Load the Alzheimer’s disease data using the commands:
library(caret)
## Loading required package: lattice
## Loading required package: ggplot2
library(AppliedPredictiveModeling)
set.seed(3433)
data(AlzheimerDisease)
adData = data.frame(diagnosis,predictors)
inTrain = createDataPartition(adData$diagnosis, p = 3/4)[[1]]
training = adData[ inTrain,]
testing = adData[-inTrain,]
Create a training data set consisting of only the predictors with variable names beginning with IL and the diagnosis. Build two predictive models, one using the predictors as they are and one using PCA with principal components explaining 80% of the variance in the predictors. Use method=“glm” in the train function.
What is the accuracy of each method in the test set? Which is more accurate?

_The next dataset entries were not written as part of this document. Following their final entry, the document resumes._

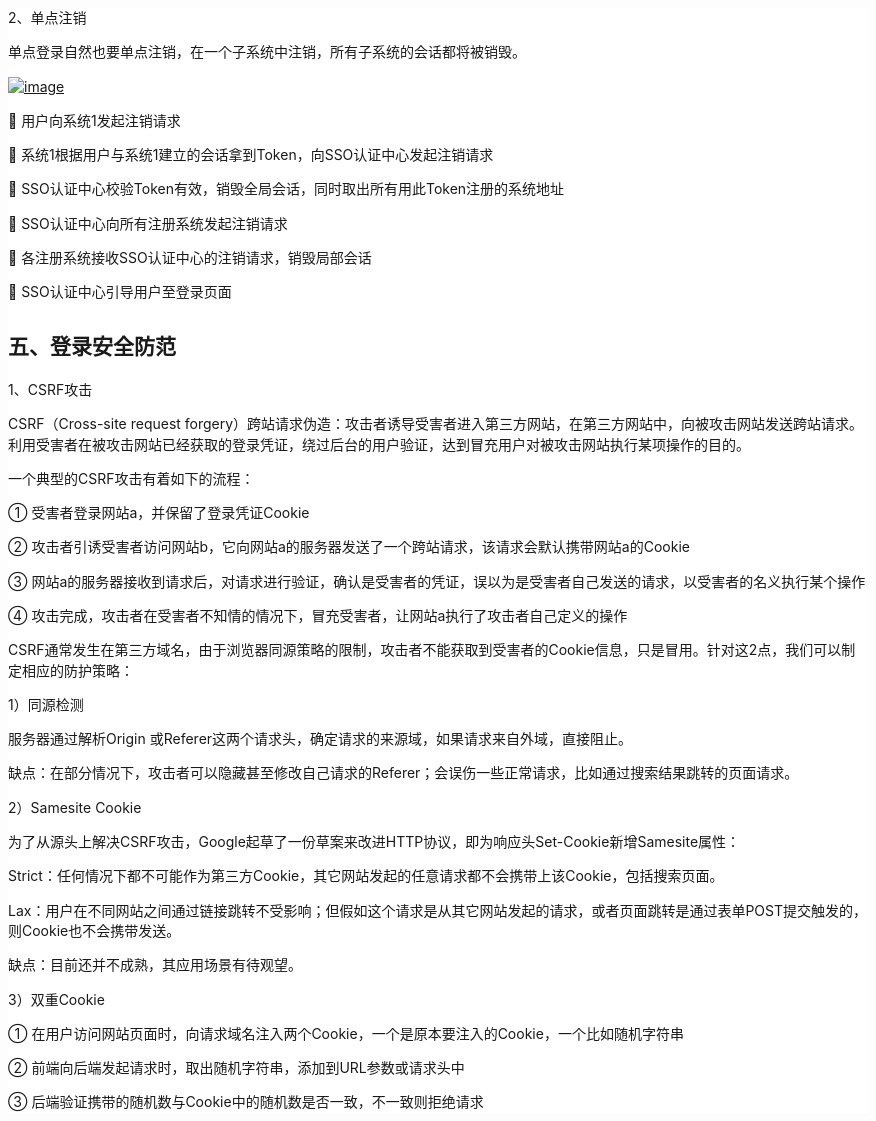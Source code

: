 2、单点注销

单点登录自然也要单点注销，在一个子系统中注销，所有子系统的会话都将被销毁。

[![image](https://user-images.githubusercontent.com/13097901/100714818-40122d00-33f1-11eb-8d58-03fe4be6fc9c.png)](https://user-images.githubusercontent.com/13097901/100714818-40122d00-33f1-11eb-8d58-03fe4be6fc9c.png)

	用户向系统1发起注销请求

	系统1根据用户与系统1建立的会话拿到Token，向SSO认证中心发起注销请求

	SSO认证中心校验Token有效，销毁全局会话，同时取出所有用此Token注册的系统地址

	SSO认证中心向所有注册系统发起注销请求

	各注册系统接收SSO认证中心的注销请求，销毁局部会话

	SSO认证中心引导用户至登录页面

## 五、登录安全防范

1、CSRF攻击

CSRF（Cross-site request forgery）跨站请求伪造：攻击者诱导受害者进入第三方网站，在第三方网站中，向被攻击网站发送跨站请求。利用受害者在被攻击网站已经获取的登录凭证，绕过后台的用户验证，达到冒充用户对被攻击网站执行某项操作的目的。

一个典型的CSRF攻击有着如下的流程：

① 受害者登录网站a，并保留了登录凭证Cookie

② 攻击者引诱受害者访问网站b，它向网站a的服务器发送了一个跨站请求，该请求会默认携带网站a的Cookie

③ 网站a的服务器接收到请求后，对请求进行验证，确认是受害者的凭证，误以为是受害者自己发送的请求，以受害者的名义执行某个操作

④ 攻击完成，攻击者在受害者不知情的情况下，冒充受害者，让网站a执行了攻击者自己定义的操作

CSRF通常发生在第三方域名，由于浏览器同源策略的限制，攻击者不能获取到受害者的Cookie信息，只是冒用。针对这2点，我们可以制定相应的防护策略：

1）同源检测

服务器通过解析Origin 或Referer这两个请求头，确定请求的来源域，如果请求来自外域，直接阻止。

缺点：在部分情况下，攻击者可以隐藏甚至修改自己请求的Referer；会误伤一些正常请求，比如通过搜索结果跳转的页面请求。

2）Samesite Cookie

为了从源头上解决CSRF攻击，Google起草了一份草案来改进HTTP协议，即为响应头Set-Cookie新增Samesite属性：

Strict：任何情况下都不可能作为第三方Cookie，其它网站发起的任意请求都不会携带上该Cookie，包括搜索页面。

Lax：用户在不同网站之间通过链接跳转不受影响；但假如这个请求是从其它网站发起的请求，或者页面跳转是通过表单POST提交触发的，则Cookie也不会携带发送。

缺点：目前还并不成熟，其应用场景有待观望。

3）双重Cookie

①	 在用户访问网站页面时，向请求域名注入两个Cookie，一个是原本要注入的Cookie，一个比如随机字符串

② 前端向后端发起请求时，取出随机字符串，添加到URL参数或请求头中

③ 后端验证携带的随机数与Cookie中的随机数是否一致，不一致则拒绝请求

We start out by selecting the data we want in the model.
require(dplyr)
ILtraining <- select(training, starts_with("IL"), diagnosis)
ILtesting <- select(testing, starts_with("IL"), diagnosis)
We then create a Principle Component preprocessed training and test sets based on our selected data set. To do so, we first create a principle component model, and then use that model to make our new sets.
We make sure to leave out the data we’re predicting when we preprocess. As a result, we need to add that data back on to the predicted training data afterwards.
PCA <- preProcess(select(ILtraining, -diagnosis), method = "pca", thresh = .8)
PCAtraining <- predict(PCA, select(ILtraining, -diagnosis))
PCAtesting <- predict(PCA, select(ILtesting, -diagnosis))
PCAtraining <- cbind(PCAtraining, diagnosis = ILtraining$diagnosis)
PCAtesting <- cbind(PCAtesting, diagnosis = ILtesting$diagnosis)
We create generalized linear model from the training sets that will be compared against the testing data to predict the diagnoses. This will be done for the data both with and without the preprocessing.
We then view the results.
PCAmodel <- train(diagnosis ~ ., PCAtraining, method = "glm" )
FULLmodel <- train(diagnosis ~ ., ILtraining, method = "glm" )
PCAresult <- predict(PCAmodel, select(PCAtesting, -diagnosis))
FULLresult <- predict(FULLmodel, select(ILtesting, -diagnosis))
confusionMatrix(PCAresult, PCAtesting$diagnosis)
## Confusion Matrix and Statistics
##
## Reference
## Prediction Impaired Control
## Impaired 3 4
## Control 19 56
##
## Accuracy : 0.7195
## 95% CI : (0.6094, 0.8132)
## No Information Rate : 0.7317
## P-Value [Acc > NIR] : 0.651780
##
## Kappa : 0.0889
## Mcnemar's Test P-Value : 0.003509
##
## Sensitivity : 0.13636
## Specificity : 0.93333
## Pos Pred Value : 0.42857
## Neg Pred Value : 0.74667
## Prevalence : 0.26829
## Detection Rate : 0.03659
## Detection Prevalence : 0.08537
## Balanced Accuracy : 0.53485
##
## 'Positive' Class : Impaired
##
confusionMatrix(FULLresult, ILtesting$diagnosis)
## Confusion Matrix and Statistics
##
## Reference
## Prediction Impaired Control
## Impaired 2 9
## Control 20 51
##
## Accuracy : 0.6463
## 95% CI : (0.533, 0.7488)
## No Information Rate : 0.7317
## P-Value [Acc > NIR] : 0.96637
##
## Kappa : -0.0702
## Mcnemar's Test P-Value : 0.06332
##
## Sensitivity : 0.09091
## Specificity : 0.85000
## Pos Pred Value : 0.18182
## Neg Pred Value : 0.71831
## Prevalence : 0.26829
## Detection Rate : 0.02439
## Detection Prevalence : 0.13415
## Balanced Accuracy : 0.47045
##
## 'Positive' Class : Impaired
##
We see that the preprocessed data results in an accuracy of 71.95%, while the unproccessed data results in an accuracy of 64.63%.
One explanation of this would be that the full data set also has more noise, and that the PCA removes some of that noise.